A second critical point is that the authors use only one inequality indicator, the quintile share ratio, without discussing its implications. This is highly problematic because inequality and the underlying notion of social welfare are always based on normative considerations. A complex distribution (see Figure 1), however, cannot be described by one indicator. Therefore, different inequality measures focus on different forms and aspects of inequality. The quintile share ratio chosen by Dauderstädt/Keltek, for example, is sensitive to very high and very low incomes but is insensitive to changes in the middle of the distribution. In contrast, decile (P90/P10) and quintile ratios (P80/P20) ignore very high and very low incomes, focusing instead on the middle of the distribution. The Gini index assumes that each deviation from an equal distribution is equally important and is thus especially sensitive to income differences around the mode of the distribution. In contrast, the Atkinson index A(ε) is able to take into account different degrees of aversion to inequality, with typical values of ε ranging from 0.5 to 2. A higher ε implies that income increases at the bottom of the income distribution have a higher social utility than transfers at the top income levels.

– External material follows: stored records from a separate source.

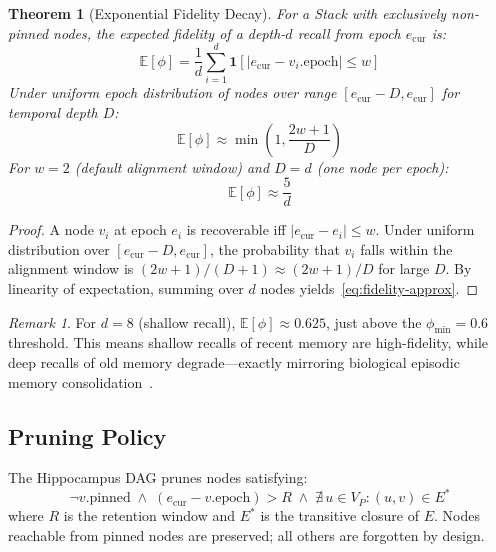 \documentclass[11pt,twocolumn]{article}
\theoremstyle{definition}
\theoremstyle{plain}
\newtheorem{theorem}{Theorem}[section]
\theoremstyle{remark}
\newtheorem{remark}{Remark}[section]
\begin{document}
\begin{theorem}[Exponential Fidelity Decay]\label{thm:fidelity-decay}
For a Stack with exclusively non-pinned nodes, the expected fidelity of a depth-$d$ recall from epoch $e_{\mathrm{cur}}$ is:
\begin{equation}\label{eq:fidelity-decay}
  \mathbb{E}[\phi] = \frac{1}{d} \sum_{i=1}^{d} \mathbf{1}\!\left[|e_{\mathrm{cur}} - v_i.\mathrm{epoch}| \leq w\right]
\end{equation}
Under uniform epoch distribution of nodes over range $[e_{\mathrm{cur}} - D, e_{\mathrm{cur}}]$ for temporal depth $D$:
\begin{equation}\label{eq:fidelity-approx}
  \mathbb{E}[\phi] \approx \min\!\left(1, \frac{2w + 1}{D}\right)
\end{equation}
For $w = 2$ (default alignment window) and $D = d$ (one node per epoch):
\begin{equation}
  \mathbb{E}[\phi] \approx \frac{5}{d}
\end{equation}
\end{theorem}

\begin{proof}
A node $v_i$ at epoch $e_i$ is recoverable iff $|e_{\mathrm{cur}} - e_i| \leq w$. Under uniform distribution over $[e_{\mathrm{cur}} - D, e_{\mathrm{cur}}]$, the probability that $v_i$ falls within the alignment window is $(2w + 1) / (D + 1) \approx (2w + 1) / D$ for large $D$. By linearity of expectation, summing over $d$ nodes yields~\eqref{eq:fidelity-approx}.
\end{proof}

\begin{remark}
For $d = 8$ (shallow recall), $\mathbb{E}[\phi] \approx 0.625$, just above the $\phi_{\min} = 0.6$ threshold. This means shallow recalls of recent memory are high-fidelity, while deep recalls of old memory degrade---exactly mirroring biological episodic memory consolidation~\cite{ebbinghaus1885memory,squire2004memory}.
\end{remark}

\subsection{Pruning Policy}

The Hippocampus DAG prunes nodes satisfying:
\begin{equation}\label{eq:prune}
  \neg v.\mathrm{pinned} \;\land\; (e_{\mathrm{cur}} - v.\mathrm{epoch}) > R \;\land\; \nexists\, u \in V_P : (u, v) \in E^*
\end{equation}
where $R$ is the retention window and $E^*$ is the transitive closure of $E$. Nodes reachable from pinned nodes are preserved; all others are forgotten by design.
\end{document}
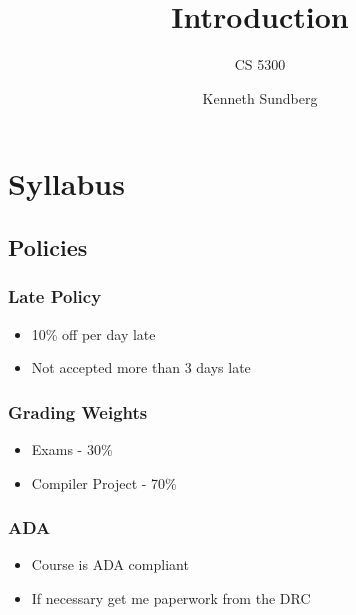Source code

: \documentclass[usepdftitle=false,professionalfonts,compress ]{beamer}
\title{Introduction}
\subtitle{CS 5300}
\author{Kenneth Sundberg}
\date{}
\begin{document}
\frame[plain]{
	\frametitle{}
	\titlepage
	\vspace{-0.5cm}
	\begin{center}
	\end{center}
}
\frame{
	\tableofcontents[hideallsubsections]
}
















\section{Syllabus}
		
\subsection{Policies}

{
\begin{frame}\frametitle{Late Policy}

	\begin{itemize}
	\item 10\% off per day late
			\item Not accepted more than 3 days late
				\end{itemize}

\end{frame}}




{
\begin{frame}\frametitle{Grading Weights}

	\begin{itemize}
	\item Exams - 30\%
			\item Compiler Project - 70\%
				\end{itemize}

\end{frame}}




{
\begin{frame}\frametitle{ADA}

	\begin{itemize}
	\item Course is ADA compliant
			\item If necessary get me paperwork from the DRC
				\end{itemize}

\end{frame}}
\end{document}
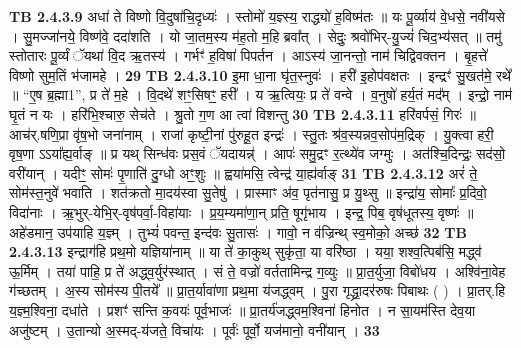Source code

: \documentclass[17pt]{extarticle}
\begin{document}
                  \newline
                                \textbf{ TB 2.4.3.9} \newline
                  अधा॑ ते विष्णो वि॒दुषा॑चि॒दृध्यः॑ । स्तोमो॑ य॒ज्ञ्स्य॒ राद्ध्यो॑ ह॒विष्म॑तः ॥ यः पू॒र्व्याय॑ वे॒धसे॒ नवी॑यसे । सु॒मज्जा॑नये॒ विष्ण॑वे॒ ददा॑शति । यो जा॒तम॒स्य म॑ह॒तो म॒हि ब्रवा᳚त् । सेदुः॒ श्रवो॑भिर्-यु॒ज्यं॑ चिद॒भ्य॑सत् ॥ तमु॑ स्तोतारः पू॒र्व्यं ॅयथा॑ वि॒द ऋ॒तस्य॑ । गर्भꣳ॑ ह॒विषा॑ पिपर्तन । आऽस्य॑ जा॒नन्तो॒ नाम॑ चिद्विवक्तन । बृ॒हत्ते॑ विष्णो सुम॒तिं भ॑जामहे । \textbf{ 29} \newline
                  \newline
                                \textbf{ TB 2.4.3.10} \newline
                  इ॒मा धा॒ना घृ॑त॒स्नुवः॑ । हरी॑ इ॒होप॑वक्षतः । इन्द्रꣳ॑ सु॒खत॑मे॒ रथे᳚ ॥ “ए॒ष ब्र॒ह्मा{1}”, प्र ते॑ म॒हे । वि॒दथे॑ शꣳ॒सिषꣳ॒॒ हरी᳚ । य ऋ॒त्वियः॒ प्र ते॑ वन्वे । व॒नुषो॑ हर्य॒तं मद᳚म् । इन्द्रो॒ नाम॑ घृ॒तं न यः । हरि॑भि॒श्चारु॒ सेच॑ते । श्रु॒तो ग॒ण आ त्वा॑ विशन्तु \textbf{ 30} \newline
                  \newline
                                \textbf{ TB 2.4.3.11} \newline
                  हरि॑वर्पसं॒ गिरः॑ ॥ आच॑र्.षणि॒प्रा वृ॑ष॒भो जना॑नाम् । राजा॑ कृष्टी॒नां पु॑रुहू॒त इन्द्रः॑ । स्तु॒तः श्र॑व॒स्यन्नव॒सोप॑म॒द्रिक् । यु॒क्त्वा हरी॒ वृष॒णा ऽऽया᳚ह्य॒र्वाङ् ॥ प्र यथ् सिन्ध॑वः प्रस॒वं ॅयदायन्न्॑ । आपः॑ समु॒द्रꣳ र॒त्थ्ये॑व जग्मुः । अत॑श्चि॒दिन्द्रः॒ सद॑सो॒ वरी॑यान् । यदीꣳ॒॒ सोमः॑ पृ॒णाति॑ दु॒ग्धो अꣳ॒॒शुः ॥ ह्वया॑मसि॒ त्वेन्द्र॑ या॒ह्य॑र्वाङ् \textbf{ 31} \newline
                  \newline
                                \textbf{ TB 2.4.3.12} \newline
                  अरं॑ ते॒ सोम॑स्त॒नुवे॑ भवाति । शत॑क्रतो मा॒दय॑स्वा सु॒तेषु॑ । प्रास्माꣳ अ॑व॒ पृत॑नासु॒ प्र यु॒थ्सु ॥ इन्द्रा॑य॒ सोमाः᳚ प्र॒दिवो॒ विदा॑नाः । ऋ॒भुर्-येभि॒र्-वृष॑पर्वा॒-विहा॑याः । प्र॒य॒म्यमा॑णा॒न् प्रति॒ षूगृ॑भाय । इन्द्र॒ पिब॒ वृष॑धूतस्य॒ वृष्णः॑ ॥ अहे॑डमान॒ उप॑याहि य॒ज्ञ्म् । तुभ्यं॑ पवन्त॒ इन्द॑वः सु॒तासः॑ । गावो॒ न व॑ज्रिन्थ् स्व॒मोको॒ अच्छ॑ \textbf{ 32} \newline
                  \newline
                                \textbf{ TB 2.4.3.13} \newline
                  इन्द्राग॑हि प्रथ॒मो यज्ञिया॑नाम् ॥ या ते॑ का॒कुथ् सुकृ॑ता॒ या वरि॑ष्ठा । यया॒ शश्व॒त्पिब॑सि॒ मद्ध्व॑ ऊ॒र्मिम् । तया॑ पाहि॒ प्र ते॑ अद्ध्व॒र्युर॑स्थात् । सं ते॒ वज्रो॑ वर्ततामिन्द्र ग॒व्युः ॥ प्रा॒त॒र्युजा॒ विबो॑धय । अश्वि॑ना॒वेह ग॑च्छतम् । अ॒स्य सोम॑स्य पी॒तये᳚ ॥ प्रा॒त॒र्यावा॑णा प्रथ॒मा य॑जद्ध्वम् । पु॒रा गृद्ध्रा॒दर॑रुषः पिबाथः ( ) । प्रा॒तर्.हि य॒ज्ञ्म॒श्विना॒ दधा॑ते । प्रशꣳ॑ सन्ति क॒वयः॑ पूर्व॒भाजः॑ ॥ प्रा॒तर्य॑जद्ध्वम॒श्विना॑ हिनोत । न सा॒यम॑स्ति देव॒या अजु॑ष्टम् । उ॒तान्यो अ॒स्मद्-य॑जते॒ विचा॑यः । पूर्वः॑ पूर्वो॒ यज॑मानो॒ वनी॑यान् । \textbf{ 33} \newline
\end{document}
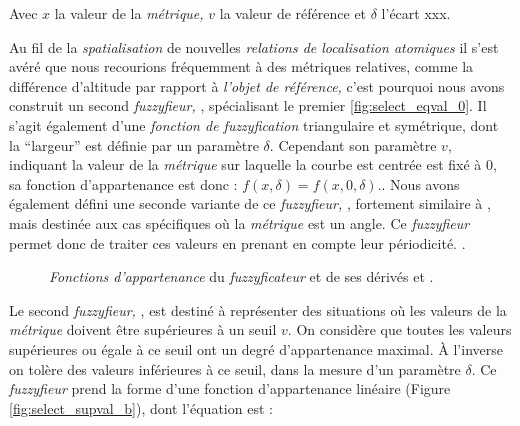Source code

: Avec \(x\) la valeur de la \emph{métrique,} \(v\) la valeur de
référence et \(\delta\) l'écart xxx.

Au fil de la \emph{spatialisation} de nouvelles \emph{relations de
  localisation atomiques} il s'est avéré que nous recourions
fréquemment à des métriques relatives, comme la différence d'altitude
par rapport à \emph{l'objet de référence,} c'est pourquoi nous avons
construit un second \emph{fuzzyfieur,} , spécialisant le
premier \autoref{fig:select_eqval_0}. Il s'agit également d'une
\emph{fonction de fuzzyfication} triangulaire et symétrique, dont la
\enquote{largeur} est définie par un paramètre \(\delta\). Cependant
son paramètre \(v\), indiquant la valeur de la \emph{métrique} sur
laquelle la courbe est centrée est fixé à 0, sa fonction
d'appartenance est donc : \(f(x,\delta) = f(x,0,\delta)\).. Nous avons
également défini une seconde variante de ce \emph{fuzzyfieur,}
, fortement similaire à , mais destinée
aux cas spécifiques où la \emph{métrique} est un angle. Ce
\emph{fuzzyfieur} permet donc de traiter ces valeurs en prenant en
compte leur périodicité. .

\begin{figure}
  \centering
  
  \hfill  
  \caption{\emph{Fonctions d'appartenance} du \emph{fuzzyficateur}
    \protect{} et de ses dérivés \protect{}
    et \protect{}.}
  \label{fig:select_eqval}
\end{figure}

Le second \emph{fuzzyfieur,} , est destiné à
représenter des situations où les valeurs de la \emph{métrique}
doivent être supérieures à un seuil \(v\). On considère que toutes les
valeurs supérieures ou égale à ce seuil ont un degré d'appartenance
maximal. À l'inverse on tolère des valeurs inférieures à ce seuil,
dans la mesure d'un paramètre \(\delta\). Ce \emph{fuzzyfieur} prend
la forme d'une fonction d'appartenance linéaire (Figure
\ref{fig:select_supval_b}), dont l'équation est :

The Theil index is especially sensitive to income differences at the top of the distribution, while the mean logarithmic deviation (MLD) is more sensitive towards income differences at the lower end of the distribution. The share of the rich (200% and more of the median income) and the poor (60% and less of the median income) ignores the middle of the distribution and the differences among the group of rich or poor people.5 It is therefore very important that the chosen indicator is explained and justified (see Table 1 for the current values of these indicators in the EU6). This is not the case in the article of Dauderstädt/Keltek, which focuses strongly on the choice between the disposable income measured in “purchasing power standards” (PPS) and in euros – even if the latter can hardly be justified for the comparative analysis of income inequalities.

Figure 1
Distribution of Disposable Income (PPS; EU-27 without Malta, 2008)
Heidenrecih Abb-1.ai

Thirdly, in an international perspective measurement of income distributions should not only examine dispersion but also take into account measures of location (see for example the median in Table 1). Dauderstädt/Kelek state that income inequality in India is even lower than in the EU-27. According to the indicators provided by the World Bank, this is true because the S80/S20-ratio for India (2005) is 45.3/8.1=5.6 and for the EU-27 (2008) is 40.5/5.8=7.0: the poor in India are relatively better off than the poor in Europe. Nevertheless, it should at least be mentioned that in India as well as in the other 22 countries whose quintile share ratios are lower than in the EU (Bangladesh, Belarus, Egypt, Indonesia, Russia, Ukraine …), the income situation of the population measured by other indicators (for example by the median income or rates of absolute poverty) is much worse.

Table 2
Income Inequalities Within and Between Nations in the EU (1995-2008, PPS, MLD)
  EU 15 EU 25 (without Malta) EU 27 (without Malta)
  Within nations Between nations Total Within nations Between nations Total Within nations Between nations Total
1995 .168 .016 .184            
1996 .152 .015 .167            
1997 .142 .017 .159            
1998 .140 .015 .155            
1999 .141 .012 .153            
2000 .135 .014 .149            
2001 .133 .014 .147            
2005 .141 .010 .150 .146 .126 .271      
2006 .139 .009 .148 .143 .095 .237      
2007 .144 .011 .155 .144 .092 .236      
2008a .142 .011 .153 .141 .048 .189 .145 .085 .231

a French values for 2007.

Fourthly, the authors insist on the necessity of distinguishing and analysing within- and between-country inequalities – without, however, providing corresponding indicators, such as the MLD, which can be easily decomposed with the Stata module ineqdeco (in contrast to the Gini index which cannot be additively decomposed even if the authors expect this of Brandolini on p. 47). On this basis it can be shown that only 7% of the income inequalities in the EU-15 are between-country inequalities – in contrast to a quarter in the EU-25 and more than a third in the EU-27 (2008: 37%; see Table 2). For the EU-15 and the EU-25, the within- as well as the between-country inequalities have been shrinking since 1995 and 2005 respectively.7

In conclusion, the authors do not use the available microdata sets (ECHP; EU-SILC) and indicators for measuring income inequality in the EU directly and criticise Eurostat for these decisions. Unintentionally, however, they demonstrate that the methods applied by Milanovic, Sala-i-Martin et al. for calculating global disparities lead to convincing results also in comparison to the direct calculation on the basis of microdata.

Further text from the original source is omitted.